We evaluated the autophagy process in the animal model in order to have the temporal relationship between mitochondrial function and dynamics. Autophagic flux was evaluated by analyzing protein expression of p62, LC3, and VMP1. Figure 3A shows a significant increase in LC3-II expression and a significant decrease in p62 expression in AP. These results were accompanied by an increase in VMP1 expression, which is compatible with the occurrence of VMP1-dependent autophagy (Ropolo et al., 2007). Western blots quantification is shown in Figure 3A, panels i to iii. Changes in the mitochondrial ultrastructure and its relationship with the lysosome during the occurrence of AP were evaluated. In Figure 3B, panels a and b, representative electron microscopy of control pancreatic tissue is shown. Characteristic lamellar shape of acinar cell mitochondria can be observed. The conserved mitochondrial ultrastructure can be clearly distinguished, given by the integrity of the outer and the internal membranes which form the mitochondrial crests. However, in animals treated with CAE for 60 min, mitochondrial swelling (evidenced by its roundness, clearance of the matrix, separation and disruption of mitochondrial crests) were observed (Figure 3B, panels c and e). In addition, structurally polarized mitochondria were observed; characteristically divided by intramitochondrial septa that separates the deeply damaged from normal mitochondrial portions (Figure 3B, panels c and e).
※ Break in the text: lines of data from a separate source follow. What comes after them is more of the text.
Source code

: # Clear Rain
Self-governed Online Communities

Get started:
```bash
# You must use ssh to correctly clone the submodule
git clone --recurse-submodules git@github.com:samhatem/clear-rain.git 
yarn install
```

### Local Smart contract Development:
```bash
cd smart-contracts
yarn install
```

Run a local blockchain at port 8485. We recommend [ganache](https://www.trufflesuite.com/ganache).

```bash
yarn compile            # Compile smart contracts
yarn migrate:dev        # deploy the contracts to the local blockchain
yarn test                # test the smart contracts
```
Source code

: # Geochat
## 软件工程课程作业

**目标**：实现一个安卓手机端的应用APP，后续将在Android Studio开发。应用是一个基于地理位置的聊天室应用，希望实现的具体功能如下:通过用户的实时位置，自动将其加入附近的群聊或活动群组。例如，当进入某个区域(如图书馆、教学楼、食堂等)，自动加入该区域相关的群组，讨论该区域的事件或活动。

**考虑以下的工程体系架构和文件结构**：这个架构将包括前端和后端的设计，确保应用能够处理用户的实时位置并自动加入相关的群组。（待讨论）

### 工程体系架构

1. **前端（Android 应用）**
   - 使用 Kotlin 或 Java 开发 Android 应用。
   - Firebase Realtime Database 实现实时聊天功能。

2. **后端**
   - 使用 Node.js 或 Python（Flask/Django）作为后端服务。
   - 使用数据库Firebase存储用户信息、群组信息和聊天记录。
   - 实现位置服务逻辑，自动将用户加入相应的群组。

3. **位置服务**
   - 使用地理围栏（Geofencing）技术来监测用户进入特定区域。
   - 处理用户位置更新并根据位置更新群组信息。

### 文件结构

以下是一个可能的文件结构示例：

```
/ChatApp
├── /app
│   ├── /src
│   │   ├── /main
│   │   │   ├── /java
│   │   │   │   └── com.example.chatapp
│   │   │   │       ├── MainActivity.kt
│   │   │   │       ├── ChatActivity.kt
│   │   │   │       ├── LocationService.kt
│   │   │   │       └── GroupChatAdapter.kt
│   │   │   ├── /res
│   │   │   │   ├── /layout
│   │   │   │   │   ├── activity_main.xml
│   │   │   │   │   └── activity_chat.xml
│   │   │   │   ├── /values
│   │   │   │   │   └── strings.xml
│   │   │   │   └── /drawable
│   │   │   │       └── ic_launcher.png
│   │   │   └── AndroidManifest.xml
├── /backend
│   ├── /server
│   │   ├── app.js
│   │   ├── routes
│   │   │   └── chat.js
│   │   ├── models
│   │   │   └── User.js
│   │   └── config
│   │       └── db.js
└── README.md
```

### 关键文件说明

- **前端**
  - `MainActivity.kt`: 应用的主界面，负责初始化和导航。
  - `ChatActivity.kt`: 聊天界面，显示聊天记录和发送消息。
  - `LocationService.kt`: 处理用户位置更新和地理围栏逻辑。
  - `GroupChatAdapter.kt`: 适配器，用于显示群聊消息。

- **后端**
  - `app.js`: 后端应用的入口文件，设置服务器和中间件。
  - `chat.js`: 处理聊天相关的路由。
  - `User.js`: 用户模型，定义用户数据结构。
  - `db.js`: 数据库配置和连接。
Moreover, presence of autophagic vesicles with engulfed mitochondria (Figure 3B, panels d and f), and “isolation membrane” structures that partially surround mitochondria were found in the pancreas from the experimental model after 60 min of pancreatitis (Figure 3B, panels e and f). After 48 h of the first CAE injection, mitochondrial morphology has no differences with respect to the normal pancreas. These data are consistent with the occurrence of mitophagy of damaged mitochondria during the acute phase of experimental mild pancreatitis in rats.

FIGURE 3
www.frontiersin.org

Figure 3. Experimental pancreatitis induces autophagy and mitophagy in rats. (A) Changes in mitochondrial autophagy proteins expression during experimental AP. Panel (i) shows typical Western blots of pancreatic homogenates samples. ß-Actin was used as loading control. Bars in panel (ii) represent densitometric analysis of PG62/ß-actin ratio. Bars in panel (iii) represent densitometric analysis of LC3-II/LC3-I ratio blot measurements. Bars in panel (iv) represent densitometric analysis of VMP1/ß-actin ratio. *p < 0.05 as compared with the control group, ANOVA-Dunnett test; **p < 0.01 as compared with the control group, ANOVA-Dunnett test; ***p < 0.001 as compared with the control group, ANOVA-Dunnett test; n = 4. (B) Representative transmission electron micrographs of pancreas from control (a,b) and CAE 60 min treated animals (c–f). (a,b): control animals displayed normal mitochondria morphology. Typical organization of mitochondria (mt) clearly displayed the inner membrane (im) comprizing of cristae and well defined mitochondrial outer membrane (om). (c–f): 1 h after CAE administration, mitochondria displayed several abnormalities, such as loss and/or disruption of cristae, clearer matrix, and swelling [black arrows, in panels (c,e)]. On the other hand, “isolation membranes” (IM) can be observed that partially surround mitochondria (e,f) and visible autolysosomes (AL) with remains of mitochondrial structures in their interior (d,f), both structures compatible with mitophagy. Scale bars: 1 μm in panel (a); 0.2 μm in panel (b); 0.5 μm in panels (c,f); 200 nm in panel (d); and 0.4 μm in panel (e).

In vitro Model of AP

Using an in vitro model previously described by the authors (Grasso et al., 2011), we defined the molecular mechanism involved in mitophagy of damaged mitochondria during pancreatitis next. For this goal, we have evaluated mitochondrial function, dynamics, and mitophagy at the cellular level in AR42J pancreatic acinar cells under hyperstimulation of the G-coupled receptor of CCK, a model for early cellular events in AP (Grasso et al., 2011).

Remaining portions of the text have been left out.